I sent a message to the friendly folks at the Google Catalogs last Saturday. It occured to me that as they’d already scanned and converted to text all of the catalog pages, the next logical thing to do would be to make that text available to people with screen readers (i.e. visually impaired and those who don’t read).
Today I received the following reply:
Dear Peter,Too bad for now. Perhaps as OCR improves, this will become more a possibility.
Thank you for your suggestion. Unfortunately, this type of feature is not in our near-term product plan. While the OCR quality is acceptable for search, it is not good enough for reading, which is why we prefer to show the image of the page rather than making available a text view.

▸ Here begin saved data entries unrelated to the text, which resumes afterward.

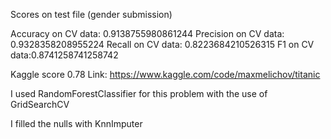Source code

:Scores on test file (gender submission)

Accuracy on CV data: 0.9138755980861244
Precision on CV data: 0.9328358208955224 
Recall on CV data: 0.8223684210526315 
F1 on CV data:0.8741258741258742 

Kaggle score 0.78 Link: https://www.kaggle.com/code/maxmelichov/titanic


I used RandomForestClassifier for this problem with the use of GridSearchCV

I filled the nulls with KnnImputer
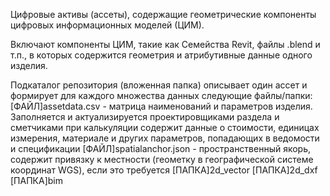 Цифровые активы (ассеты), содержащие геометрические компоненты цифровых информационных моделей (ЦИМ).

Включают компоненты ЦИМ, такие как Семейства Revit, файлы .blend и т.п., в которых содержится геометрия и атрибутивные данные одного изделия.


Подкаталог репозитория (вложенная папка) описывает один ассет и формирует для каждого множества данных следующие файлы/папки:
[ФАЙЛ]assetdata.csv           - матрица наименований и параметров изделия. Заполняется и актуализируется проектировщиками раздела и сметчиками при калькуляции
                                содержит данные о стоимости, единицах измерения, материале и других параметров, попадающих в ведомости и спецификации
[ФАЙЛ]spatialanchor.json      - пространственный якорь, содержит привязку к местности (геометку в географической системе координат WGS), если это требуется
[ПАПКА]2d_vector
[ПАПКА]2d_dxf
[ПАПКА]bim
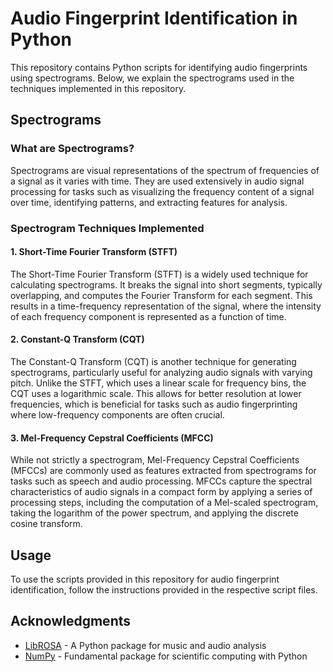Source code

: # Audio Fingerprint Identification in Python

This repository contains Python scripts for identifying audio fingerprints using spectrograms. Below, we explain the spectrograms used in the techniques implemented in this repository.

## Spectrograms

### What are Spectrograms?

Spectrograms are visual representations of the spectrum of frequencies of a signal as it varies with time. They are used extensively in audio signal processing for tasks such as visualizing the frequency content of a signal over time, identifying patterns, and extracting features for analysis.

### Spectrogram Techniques Implemented

#### 1. Short-Time Fourier Transform (STFT)

The Short-Time Fourier Transform (STFT) is a widely used technique for calculating spectrograms. It breaks the signal into short segments, typically overlapping, and computes the Fourier Transform for each segment. This results in a time-frequency representation of the signal, where the intensity of each frequency component is represented as a function of time.

#### 2. Constant-Q Transform (CQT)

The Constant-Q Transform (CQT) is another technique for generating spectrograms, particularly useful for analyzing audio signals with varying pitch. Unlike the STFT, which uses a linear scale for frequency bins, the CQT uses a logarithmic scale. This allows for better resolution at lower frequencies, which is beneficial for tasks such as audio fingerprinting where low-frequency components are often crucial.

#### 3. Mel-Frequency Cepstral Coefficients (MFCC)

While not strictly a spectrogram, Mel-Frequency Cepstral Coefficients (MFCCs) are commonly used as features extracted from spectrograms for tasks such as speech and audio processing. MFCCs capture the spectral characteristics of audio signals in a compact form by applying a series of processing steps, including the computation of a Mel-scaled spectrogram, taking the logarithm of the power spectrum, and applying the discrete cosine transform.

## Usage

To use the scripts provided in this repository for audio fingerprint identification, follow the instructions provided in the respective script files.

## Acknowledgments

- [LibROSA](https://librosa.org/) - A Python package for music and audio analysis
- [NumPy](https://numpy.org/) - Fundamental package for scientific computing with Python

Thanks for using Google’s catalog search!
The Google Catalogs Team
When OCR software first hit the market it came in around $500.00 as I recall. I don’t, however, recall which companies released it but I do remember a really good PC Mag review of about a dozen different packages. I’ll illustrate their central point about the failure of OCR software.

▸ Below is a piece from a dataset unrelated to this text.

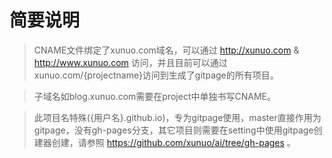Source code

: # 简要说明
> CNAME文件绑定了xunuo.com域名，可以通过 http://xunuo.com & http://www.xunuo.com 访问，并且目前可以通过 xunuo.com/{projectname}访问到生成了gitpage的所有项目。

> 子域名如blog.xunuo.com需要在project中单独书写CNAME。

> 此项目名特殊({用户名}.github.io)，专为gitpage使用，master直接作用为gitpage，没有gh-pages分支，其它项目则需要在setting中使用gitpage创建器创建，请参照 https://github.com/xunuo/ai/tree/gh-pages 。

The best of them were boasting 95% accuracy. This note has 708 letters. At 95% accurate OCR software would make about thirty five individual errors. There are 146 words in this note. Consequently, when those are letter errors and they are put into words, distributed evenly, then out of the 146 words in this note, 35 of them will have an error and that would leave the overall accuracy, when considered word-by-word, at 75% percent. Current OCR technology is about 99% accurate. When calculated letter by letter it leaves a word accuracy of 95% percent. Unimpressive.